Rubin was recruited by Cornell immediately after he received his Ph.D. in physics from the University of Michigan in 1983. For more than a decade he has been the leader of the large group of physicists and engineers responsible for designing and implementing upgrades of the Cornell Electron Storage Ring (CESR). This achievement provides the backbone for a very successful program in heavy quark and lepton physics and has enabled Cornell to remain the foremost center for the training of accelerator physicists in the United States, said Maury Tigner, director of the Laboratory of Nuclear Studies.
"While being prominent in the world accelerator physics community during the 1990s, Rubin also has played an active role in the teaching and service activities of the Department of Physics and the College of Arts and Sciences," Tigner said. "He has also been a very effective teacher and mentor in the field of high-energy physics and an active, reliable faculty citizen in both the Department of Physics and the College of Arts and Sciences."
The donors, both prominent in high-energy physics, asked that the professorship be awarded to a faculty member in the College of Arts and Sciences whose discipline is particle-beam physics and who would teach both graduate and undergraduate students in addition to doing research.

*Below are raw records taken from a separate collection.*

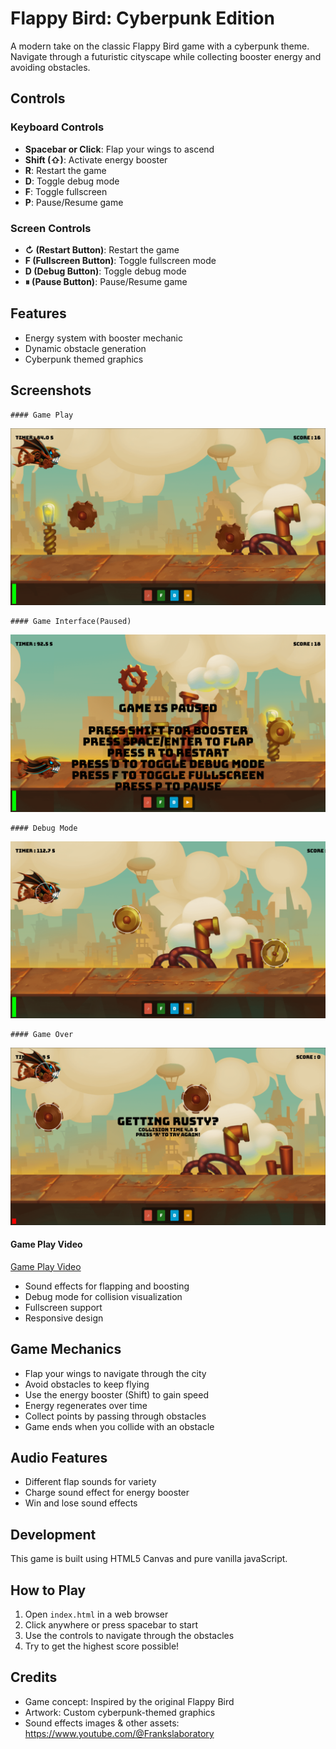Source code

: # Flappy Bird: Cyberpunk Edition

A modern take on the classic Flappy Bird game with a cyberpunk theme. Navigate through a futuristic cityscape while collecting booster energy and avoiding obstacles.

## Controls

### Keyboard Controls
- **Spacebar or Click**: Flap your wings to ascend
- **Shift (⇧)**: Activate energy booster
- **R**: Restart the game
- **D**: Toggle debug mode
- **F**: Toggle fullscreen
- **P**: Pause/Resume game

### Screen Controls
- **↻ (Restart Button)**: Restart the game
- **F (Fullscreen Button)**: Toggle fullscreen mode
- **D (Debug Button)**: Toggle debug mode
- **⏸ (Pause Button)**: Pause/Resume game

## Features

- Energy system with booster mechanic
- Dynamic obstacle generation
- Cyberpunk themed graphics

## Screenshots

    #### Game Play
![Game Play](https://raw.githubusercontent.com/androvonx95/Flappy-bird-cyberpunk/master/game_screenshots/Screenshot%20From%202025-07-14%2022-25-26.png?raw=true)

    #### Game Interface(Paused)
![Game Interface](https://raw.githubusercontent.com/androvonx95/Flappy-bird-cyberpunk/master/game_screenshots/Screenshot%20From%202025-07-14%2022-25-34.png?raw=true)

    #### Debug Mode
![Debug Mode](https://raw.githubusercontent.com/androvonx95/Flappy-bird-cyberpunk/master/game_screenshots/Screenshot%20From%202025-07-14%2022-26-00.png?raw=true)

    #### Game Over
![Game Over](https://raw.githubusercontent.com/androvonx95/Flappy-bird-cyberpunk/master/game_screenshots/Screenshot%20From%202025-07-14%2022-26-17.png?raw=true)

   #### Game Play Video
[Game Play Video](https://raw.githubusercontent.com/androvonx95/Flappy-bird-cyberpunk/master/game_screenshots/gamePlay.mp4) 

  

- Sound effects for flapping and boosting
- Debug mode for collision visualization
- Fullscreen support
- Responsive design

## Game Mechanics 

- Flap your wings to navigate through the city
- Avoid obstacles to keep flying
- Use the energy booster (Shift) to gain speed
- Energy regenerates over time
- Collect points by passing through obstacles
- Game ends when you collide with an obstacle

## Audio Features

- Different flap sounds for variety
- Charge sound effect for energy booster
- Win and lose sound effects

## Development

This game is built using HTML5 Canvas and pure vanilla javaScript.

## How to Play

1. Open `index.html` in a web browser
2. Click anywhere or press spacebar to start
3. Use the controls to navigate through the obstacles
4. Try to get the highest score possible!

## Credits

- Game concept: Inspired by the original Flappy Bird
- Artwork: Custom cyberpunk-themed graphics
- Sound effects images & other assets: https://www.youtube.com/@Frankslaboratory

They named the professorship for McDaniel, a previous director of the Laboratory of Nuclear Studies who was Helen Edwards' thesis adviser. McDaniel, now retired in Ithaca, was a graduate student at Cornell who left during World War II to join the Manhattan Project in Los Alamos, N.M. He returned at the end of the war to complete his Ph.D. and joined the Cornell faculty in 1946. He became a full professor in 1956 and was named the Floyd. R. Newman Professor in Nuclear Studies in 1977. He was director of the Laboratory of Nuclear Studies from 1967 to 1985, leading the laboratory through the completion of its 10 GeV synchrotron and the design and construction of CESR and the CLEO detector. He enjoys an international reputation for his distinguished career in accelerator physics, including leading the commissioning of the Main Ring at Fermilab and providing advice for numerous accelerator projects throughout the country.
Helen Edwards, who has been the recipient of a MacArthur Foundation Genius Award, conducts research at Fermilab and the Deutches Electronen Synchrotron (DESY) in Germany and played a prominent role in the construction of the Tevatron at Fermilab. Donald Edwards, who also works at DESY, is considered a major voice in accelerator theory and was responsible for the technical design of the Cornell synchrotron.